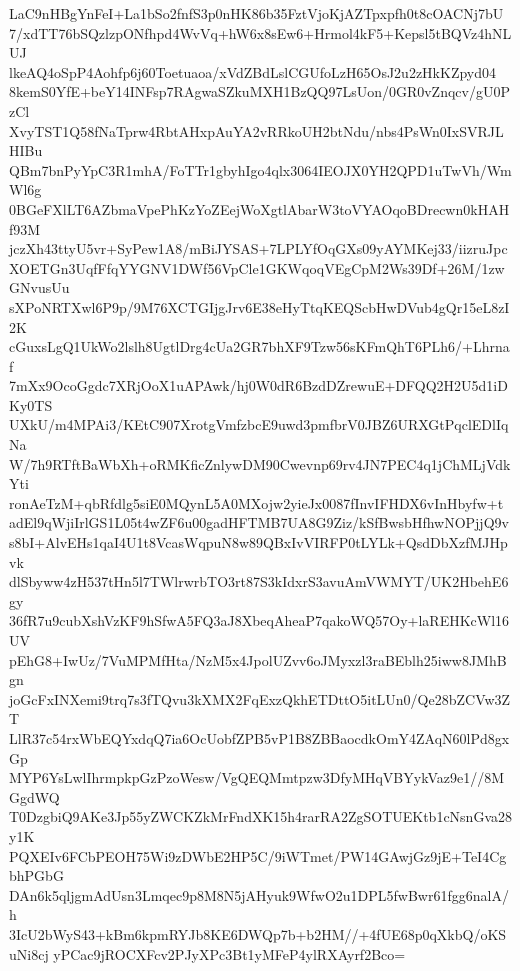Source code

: LaC9nHBgYnFeI+La1bSo2fnfS3p0nHK86b35FztVjoKjAZTpxpfh0t8cOACNj7bU
7/xdTT76bSQzlzpONfhpd4WvVq+hW6x8sEw6+Hrmol4kF5+Kepsl5tBQVz4hNLUJ
lkeAQ4oSpP4Aohfp6j60Toetuaoa/xVdZBdLslCGUfoLzH65OsJ2u2zHkKZpyd04
8kemS0YfE+beY14INFsp7RAgwaSZkuMXH1BzQQ97LsUon/0GR0vZnqcv/gU0PzCl
XvyTST1Q58fNaTprw4RbtAHxpAuYA2vRRkoUH2btNdu/nbs4PsWn0IxSVRJLHIBu
QBm7bnPyYpC3R1mhA/FoTTr1gbyhIgo4qlx3064IEOJX0YH2QPD1uTwVh/WmWl6g
0BGeFXlLT6AZbmaVpePhKzYoZEejWoXgtlAbarW3toVYAOqoBDrecwn0kHAHf93M
jczXh43ttyU5vr+SyPew1A8/mBiJYSAS+7LPLYfOqGXs09yAYMKej33/iizruJpc
XOETGn3UqfFfqYYGNV1DWf56VpCle1GKWqoqVEgCpM2Ws39Df+26M/1zwGNvusUu
sXPoNRTXwl6P9p/9M76XCTGIjgJrv6E38eHyTtqKEQScbHwDVub4gQr15eL8zI2K
cGuxsLgQ1UkWo2lslh8UgtlDrg4cUa2GR7bhXF9Tzw56sKFmQhT6PLh6/+Lhrnaf
7mXx9OcoGgdc7XRjOoX1uAPAwk/hj0W0dR6BzdDZrewuE+DFQQ2H2U5d1iDKy0TS
UXkU/m4MPAi3/KEtC907XrotgVmfzbcE9uwd3pmfbrV0JBZ6URXGtPqclEDlIqNa
W/7h9RTftBaWbXh+oRMKficZnlywDM90Cwevnp69rv4JN7PEC4q1jChMLjVdkYti
ronAeTzM+qbRfdlg5siE0MQynL5A0MXojw2yieJx0087fInvIFHDX6vInHbyfw+t
adEl9qWjiIrlGS1L05t4wZF6u00gadHFTMB7UA8G9Ziz/kSfBwsbHfhwNOPjjQ9v
s8bI+AlvEHs1qaI4U1t8VcasWqpuN8w89QBxIvVIRFP0tLYLk+QsdDbXzfMJHpvk
dlSbyww4zH537tHn5l7TWlrwrbTO3rt87S3kIdxrS3avuAmVWMYT/UK2HbehE6gy
36fR7u9cubXshVzKF9hSfwA5FQ3aJ8XbeqAheaP7qakoWQ57Oy+laREHKcWl16UV
pEhG8+IwUz/7VuMPMfHta/NzM5x4JpolUZvv6oJMyxzl3raBEblh25iww8JMhBgn
joGcFxINXemi9trq7s3fTQvu3kXMX2FqExzQkhETDttO5itLUn0/Qe28bZCVw3ZT
LlR37c54rxWbEQYxdqQ7ia6OcUobfZPB5vP1B8ZBBaocdkOmY4ZAqN60lPd8gxGp
MYP6YsLwlIhrmpkpGzPzoWesw/VgQEQMmtpzw3DfyMHqVBYykVaz9e1//8MGgdWQ
T0DzgbiQ9AKe3Jp55yZWCKZkMrFndXK15h4rarRA2ZgSOTUEKtb1cNsnGva28y1K
PQXEIv6FCbPEOH75Wi9zDWbE2HP5C/9iWTmet/PW14GAwjGz9jE+TeI4CgbhPGbG
DAn6k5qljgmAdUsn3Lmqec9p8M8N5jAHyuk9WfwO2u1DPL5fwBwr61fgg6nalA/h
3IcU2bWyS43+kBm6kpmRYJb8KE6DWQp7b+b2HM//+4fUE68p0qXkbQ/oKSuNi8cj
yPCac9jROCXFcv2PJyXPc3Bt1yMFeP4ylRXAyrf2Bco=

# # # # # # #

Would you please write out, exactly and with no other lines, the stretch of the listing above from the line containing "dlSbyww4zH537tHn5l7TWlrwrbTO3rt87S3kIdxrS3avuAmVWMYT/UK2HbehE6gy" through the line containing "LlR37c54rxWbEQYxdqQ7ia6OcUobfZPB5vP1B8ZBBaocdkOmY4ZAqN60lPd8gxGp"?

Response to this exercise |
dlSbyww4zH537tHn5l7TWlrwrbTO3rt87S3kIdxrS3avuAmVWMYT/UK2HbehE6gy
36fR7u9cubXshVzKF9hSfwA5FQ3aJ8XbeqAheaP7qakoWQ57Oy+laREHKcWl16UV
pEhG8+IwUz/7VuMPMfHta/NzM5x4JpolUZvv6oJMyxzl3raBEblh25iww8JMhBgn
joGcFxINXemi9trq7s3fTQvu3kXMX2FqExzQkhETDttO5itLUn0/Qe28bZCVw3ZT
LlR37c54rxWbEQYxdqQ7ia6OcUobfZPB5vP1B8ZBBaocdkOmY4ZAqN60lPd8gxGp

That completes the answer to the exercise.